“Thando, hurry up or we’ll be late for class,” Zinhle told her friend who came running from the toilets. “I can’t believe I waited for you. Now we’ll both be late and I’m supposed to set a good example.”

Thando just laughed. “Hey chommie, who was that you were talking to?”

“Just some new boy,” Zinhle whispered. As they entered the class Mr Dlamini stopped talking. He gave them a look that said, ‘I’m watching you’ then turned his back to them and wrote something on the board.

The girls sat down at their desks. As Zinhle turned to hang her bag on her chair, she looked up to see Sam staring at her from the desk next to the window. She felt the blood rush to her face and was surprised at how embarrassed and confused she felt.

Then Mr Dlamini turned to face them and cleared his throat. “Class, now that we are all present,” he said, glaring at Thando and Zinhle, “I would like to introduce a new student at Vulamasango High. This is Samuel Khoza. I know he is starting late so please assist him with his work.” Mr Dlamini smiled at Sam and the whole class turned to look at him.

“Don’t worry, Meneer. He is in good hands,” Xolani shouted from the back of the class.

“I wouldn’t wanna know where those hands have been,” Thando said, just loud enough for Xolani, who was sitting next to her, to hear.

“Are you sure?” Xolani winked at her.

Zinhle looked across at Sam again. Why was he starting at a new school in the second term? She thought of his smile and how she had felt her stomach twist on seeing it. She said his name in her head. Samuel, wow, such a strong biblical name. She remembered the name from her childhood Sunday school classes.

When she left the classroom at break time, she bumped into him standing in the passage with Xolani, chatting. The new boy obviously didn’t know anything about Xolani and what he got up to, she thought.

“Hey, Zinhle. Want to join us?” Xolani teased her. She ignored him and Sam and walked quickly past them and out into the quad to join Thando and her other friends. They were already gossiping about the new boy.

“I heard people say he was homeless and that Mr Sotshononda took him in,” Thando said.

“Oh! Really?” Nombu said, raising her eyebrows.

“Yeah, guys like him are trouble. Maybe he ran away from home or something? He could even be a part of Xolani’s gang because they seem to know each other.”

Thando looked over at Xolani and Sam who were now playing soccer with some of the Matric boys.

Ewe sis. I heard he’s a street kid and he used to beg until Mr Sotshononda found him and gave him a place to stay,” Thando went on and on.

“Eish! Don’t you ladies have anything better to do than gossip about people? Theth’Inonsense oko, talking rubbish all the time.” The words flew out of Zinhle’s mouth before she could stop them. The girls looked at her then laughed and she felt even more confused.

“I think Zinhle likes the new boy. What do you say, girls?” Thando said, turning to her friends, who all nodded.

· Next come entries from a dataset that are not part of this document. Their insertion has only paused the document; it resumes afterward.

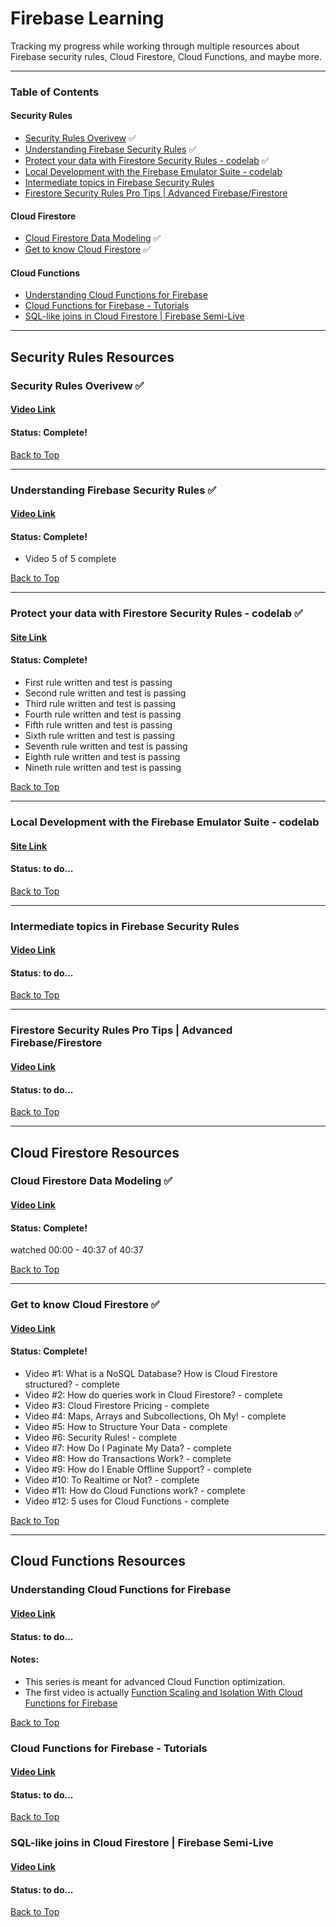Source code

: # Firebase Learning

Tracking my progress while working through multiple resources about Firebase security rules, Cloud Firestore, Cloud Functions, and maybe more.

---

### Table of Contents

#### Security Rules

- [Security Rules Overivew](#security-rules-overivew-) ✅
- [Understanding Firebase Security Rules](#understanding-firebase-security-rules-) ✅
- [Protect your data with Firestore Security Rules - codelab](#protect-your-data-with-firestore-security-rules---codelab-) ✅
- [Local Development with the Firebase Emulator Suite - codelab](#local-development-with-the-firebase-emulator-suite---codelab)
- [Intermediate topics in Firebase Security Rules](#intermediate-topics-in-firebase-security-rules)
- [Firestore Security Rules Pro Tips | Advanced Firebase/Firestore](#firestore-security-rules-pro-tips--advanced-firebasefirestore)

#### Cloud Firestore

- [Cloud Firestore Data Modeling](#cloud-firestore-data-modeling-) ✅
- [Get to know Cloud Firestore](#get-to-know-cloud-firestore-) ✅

#### Cloud Functions

- [Understanding Cloud Functions for Firebase](#understanding-cloud-functions-for-firebase)
- [Cloud Functions for Firebase - Tutorials](#cloud-functions-for-firebase---tutorials)
- [SQL-like joins in Cloud Firestore | Firebase Semi-Live](#sql-like-joins-in-cloud-firestore--firebase-semi-live)

---

## Security Rules Resources

### Security Rules Overivew ✅

#### [Video Link](https://www.youtube.com/watch?v=TglPc74M3DM)

#### Status: Complete!

[Back to Top](#firebase-learning)

---

### Understanding Firebase Security Rules ✅

#### [Video Link](https://www.youtube.com/watch?v=QEuu9X9L-MU&list=PLl-K7zZEsYLn8h1NyU_OV6dX8mBhH2s_L)

#### Status: Complete!

- Video 5 of 5 complete

[Back to Top](#firebase-learning)

---

### Protect your data with Firestore Security Rules - codelab ✅

#### [Site Link](https://firebase.google.com/codelabs/firebase-rules#0)

#### Status: Complete!

- First rule written and test is passing
- Second rule written and test is passing
- Third rule written and test is passing
- Fourth rule written and test is passing
- Fifth rule written and test is passing
- Sixth rule written and test is passing
- Seventh rule written and test is passing
- Eighth rule written and test is passing
- Nineth rule written and test is passing

[Back to Top](#firebase-learning)

---

### Local Development with the Firebase Emulator Suite - codelab

#### [Site Link](https://firebase.google.com/codelabs/firebase-emulator#0)

#### Status: to do...

[Back to Top](#firebase-learning)

---

### Intermediate topics in Firebase Security Rules

#### [Video Link](https://www.youtube.com/watch?v=8Mzb9zmnbJs)

#### Status: to do...

[Back to Top](#firebase-learning)

---

### Firestore Security Rules Pro Tips | Advanced Firebase/Firestore

#### [Video Link](https://www.youtube.com/watch?v=oHyTDT3V65U)

#### Status: to do...

[Back to Top](#firebase-learning)

---

## Cloud Firestore Resources

### Cloud Firestore Data Modeling ✅

#### [Video Link](https://www.youtube.com/watch?v=lW7DWV2jST0)

#### Status: Complete!

watched 00:00 - 40:37 of 40:37

[Back to Top](#firebase-learning)

---

### Get to know Cloud Firestore ✅

#### [Video Link](https://www.youtube.com/watch?v=v_hR4K4auoQ&list=PLl-K7zZEsYLluG5MCVEzXAQ7ACZBCuZgZ)

#### Status: Complete!

- Video #1: What is a NoSQL Database? How is Cloud Firestore structured? - complete
- Video #2: How do queries work in Cloud Firestore? - complete
- Video #3: Cloud Firestore Pricing - complete
- Video #4: Maps, Arrays and Subcollections, Oh My! - complete
- Video #5: How to Structure Your Data - complete
- Video #6: Security Rules! - complete
- Video #7: How Do I Paginate My Data? - complete
- Video #8: How do Transactions Work? - complete
- Video #9: How do I Enable Offline Support? - complete
- Video #10: To Realtime or Not? - complete
- Video #11: How do Cloud Functions work? - complete
- Video #12: 5 uses for Cloud Functions - complete

[Back to Top](#firebase-learning)

---

## Cloud Functions Resources

### Understanding Cloud Functions for Firebase

#### [Video Link](https://www.youtube.com/playlist?list=PLl-K7zZEsYLm9A9rcHb1IkyQUu6QwbjdM)

#### Status: to do...

#### Notes:

- This series is meant for advanced Cloud Function optimization.
- The first video is actually [Function Scaling and Isolation With Cloud Functions for Firebase](https://www.youtube.com/watch?v=rCpKxpIMg6o)

[Back to Top](#firebase-learning)

### Cloud Functions for Firebase - Tutorials

#### [Video Link](https://www.youtube.com/playlist?list=PLl-K7zZEsYLkPZHe41m4jfAxUi0JjLgSM)

#### Status: to do...

[Back to Top](#firebase-learning)

### SQL-like joins in Cloud Firestore | Firebase Semi-Live

#### [Video Link](https://www.youtube.com/playlist?list=PLl-K7zZEsYLnb2sHdA_8ukNwIyp5jo-es)

#### Status: to do...

[Back to Top](#firebase-learning)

“Ah ha … I think you might be right,” said Nosipho just as Xolani passed them to get water from the tap. He winked at Zinhle.

Maybe they are right, Zinhle thought as she watched Sam share bread with Xolani and some other boys. But maybe they are wrong. Her mother always told her not to judge people until she knew them.

* * * * *

Sam sat next to Xolani in the taxi after school.

“So where do you stay?” Xolani asked, taking out a cigarette and lighting it.

An old woman looked at him and whispered to her friend, “Yhu! Abantwana bangoku abanambeko. Kids of today have no respect.”

Xolani wasn’t fazed by what she said, and ignored her. He looked at Sam, waiting for an answer.

Sam hesitated before he told Xolani, “I stay at that Haven Children’s home.” He had taken a chance telling Xolani and he was not sure how he would react. But he needed a friend at school and Xolani was the only person who had talked to him. That is, apart from Zinhle, whom he could not stop thinking about.

“I’ve heard of that place. What happened to your parents?” Xolani took a puff of his cigarette then put it out after the taxi driver scolded him.

“It’s a long story,” Sam said. He didn’t want to go into it.

“No worries, I understand. But if you ever need help with anything just let me know.” Xolani then quickly changed the subject and started to talk about the last match between Mamelodi Sundowns and Pirates, until Sam got off the taxi.

As they said goodbye they joked about the girls at the school. Sam asked Xolani why Zinhle hung around Thando and her group because she didn’t look as mean as them. “I don’t know bra. Girls are a mystery,” Xolani laughed. “I think Zinhle likes you,” he added as he ran off down the street.

* * * * *

Back at The Haven Sam lay on his bunk bed and thought about Zinhle. He was lost in daydreams when Thabo ran into the dormitory and jumped on his bed.

“So, aren’t you gonna tell me how your day went?” the youngster said, kicking off his shoes.

“Eish, yho, that school is amazing,” Sam began, and told him everything that happened, and about Xolani.

“Sounds like you had a great day.”

Just then Siphiwe came running into the room. “Have you heard what Mam’Gqwashu did?” He was out of breath. “She beat up one of the girls she takes care of.”

Siphiwe knew a lot of what took place at Mam’Gqwashu’s. He had been a foster child in her home for a short while, before he escaped. “The street is better than being prisoner there,” he would say. Luckily a place had come open in The Haven and now he had a home. But some of his friends were still trapped at Mam’Gqwashus.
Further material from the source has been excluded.